WHAT THE EXERCISE ASKS >>
Look through the entries that follow and return each line that has the string "Bewertung".

* * *

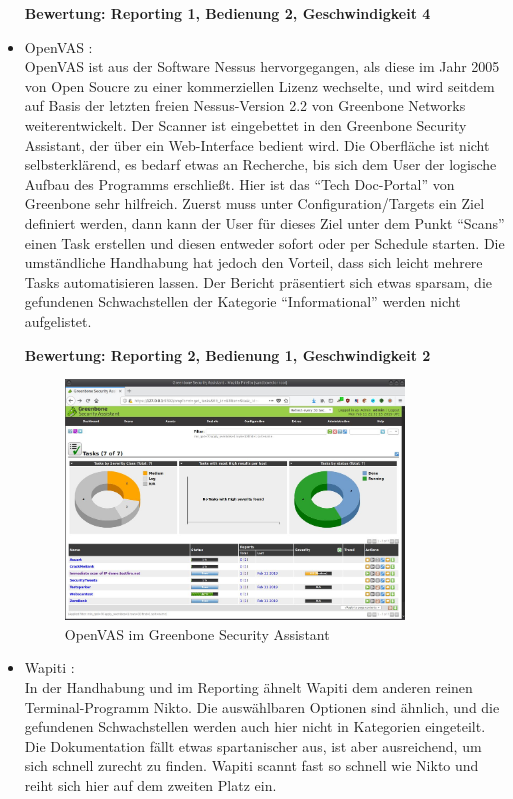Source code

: \documentclass[12pt,oneside,a4paper,parskip]{scrbook}
\begin{document}
\begin{itemize}
            \textbf{Bewertung: Reporting 1, Bedienung 2, Geschwindigkeit 4}
          \item OpenVAS \cite{OpenVAS}:\\
            OpenVAS ist aus der Software Nessus hervorgegangen, als diese im Jahr 2005 von Open Soucre zu einer kommerziellen Lizenz wechselte, und wird seitdem auf Basis der letzten freien Nessus-Version 2.2 von Greenbone Networks weiterentwickelt. Der Scanner ist eingebettet in den Greenbone Security Assistant, der über ein Web-Interface bedient wird. Die Oberfläche ist nicht selbsterklärend, es bedarf etwas an Recherche, bis sich dem User der logische Aufbau des Programms erschließt. Hier ist das ``Tech Doc-Portal'' von Greenbone sehr hilfreich. Zuerst muss unter Configuration/Targets ein Ziel definiert werden, dann kann der User für dieses Ziel unter dem Punkt ``Scans'' einen Task erstellen und diesen entweder sofort oder per Schedule starten.
            Die umständliche Handhabung hat jedoch den Vorteil, dass sich leicht mehrere Tasks automatisieren lassen. Der Bericht präsentiert sich etwas sparsam, die gefundenen Schwachstellen der Kategorie ``Informational'' werden nicht aufgelistet.

            \textbf{Bewertung: Reporting 2, Bedienung 1, Geschwindigkeit 2}
            \begin{figure} [H]
              \centering
              \includegraphics[width=0.85\textwidth]{Images/OpenVAS}
              \caption[OpenVAS im Greenbone Security Assistant]{OpenVAS im Greenbone Security Assistant}
            \end{figure}
          \item Wapiti \cite{Wapiti}:\\
            In der Handhabung und im Reporting ähnelt Wapiti dem anderen reinen Terminal-Programm Nikto. Die auswählbaren Optionen sind ähnlich, und die gefundenen Schwachstellen werden auch hier nicht in Kategorien eingeteilt. Die Dokumentation fällt etwas spartanischer aus, ist aber ausreichend, um sich schnell zurecht zu finden. Wapiti scannt fast so schnell wie Nikto und reiht sich hier auf dem zweiten Platz ein.


\end{itemize}
\end{document}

* * *

RESPONSE BOX >>
            \textbf{Bewertung: Reporting 1, Bedienung 2, Geschwindigkeit 4}
            \textbf{Bewertung: Reporting 2, Bedienung 1, Geschwindigkeit 2}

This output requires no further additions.